**Instructions for the task:**
Your response should contain every record below, copied exactly.

**Input records:**
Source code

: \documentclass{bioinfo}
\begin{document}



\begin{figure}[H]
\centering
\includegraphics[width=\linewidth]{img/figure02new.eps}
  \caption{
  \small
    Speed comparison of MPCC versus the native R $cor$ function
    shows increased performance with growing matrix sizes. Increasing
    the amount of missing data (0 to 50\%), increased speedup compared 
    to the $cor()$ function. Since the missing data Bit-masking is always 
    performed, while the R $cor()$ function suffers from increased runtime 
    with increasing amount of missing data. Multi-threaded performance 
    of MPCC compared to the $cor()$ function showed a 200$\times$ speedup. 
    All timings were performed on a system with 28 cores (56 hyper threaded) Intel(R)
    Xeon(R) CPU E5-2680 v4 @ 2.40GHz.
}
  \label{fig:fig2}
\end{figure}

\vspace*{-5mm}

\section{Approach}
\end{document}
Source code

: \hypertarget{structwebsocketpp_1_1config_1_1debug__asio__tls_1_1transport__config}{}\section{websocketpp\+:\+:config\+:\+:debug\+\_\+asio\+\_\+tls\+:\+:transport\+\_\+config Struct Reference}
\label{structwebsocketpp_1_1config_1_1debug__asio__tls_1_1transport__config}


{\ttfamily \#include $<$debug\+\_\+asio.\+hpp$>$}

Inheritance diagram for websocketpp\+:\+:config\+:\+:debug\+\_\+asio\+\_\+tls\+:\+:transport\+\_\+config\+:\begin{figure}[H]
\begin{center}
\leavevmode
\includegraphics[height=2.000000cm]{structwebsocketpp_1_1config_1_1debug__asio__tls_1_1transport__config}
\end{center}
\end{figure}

**Result below:**
Source code

: \documentclass{bioinfo}
\begin{document}



\begin{figure}[H]
\centering
\includegraphics[width=\linewidth]{img/figure02new.eps}
  \caption{
  \small
    Speed comparison of MPCC versus the native R $cor$ function
    shows increased performance with growing matrix sizes. Increasing
    the amount of missing data (0 to 50\%), increased speedup compared 
    to the $cor()$ function. Since the missing data Bit-masking is always 
    performed, while the R $cor()$ function suffers from increased runtime 
    with increasing amount of missing data. Multi-threaded performance 
    of MPCC compared to the $cor()$ function showed a 200$\times$ speedup. 
    All timings were performed on a system with 28 cores (56 hyper threaded) Intel(R)
    Xeon(R) CPU E5-2680 v4 @ 2.40GHz.
}
  \label{fig:fig2}
\end{figure}

\vspace*{-5mm}

\section{Approach}
\end{document}
Source code

: \hypertarget{structwebsocketpp_1_1config_1_1debug__asio__tls_1_1transport__config}{}\section{websocketpp\+:\+:config\+:\+:debug\+\_\+asio\+\_\+tls\+:\+:transport\+\_\+config Struct Reference}
\label{structwebsocketpp_1_1config_1_1debug__asio__tls_1_1transport__config}


{\ttfamily \#include $<$debug\+\_\+asio.\+hpp$>$}

Inheritance diagram for websocketpp\+:\+:config\+:\+:debug\+\_\+asio\+\_\+tls\+:\+:transport\+\_\+config\+:\begin{figure}[H]
\begin{center}
\leavevmode
\includegraphics[height=2.000000cm]{structwebsocketpp_1_1config_1_1debug__asio__tls_1_1transport__config}
\end{center}
\end{figure}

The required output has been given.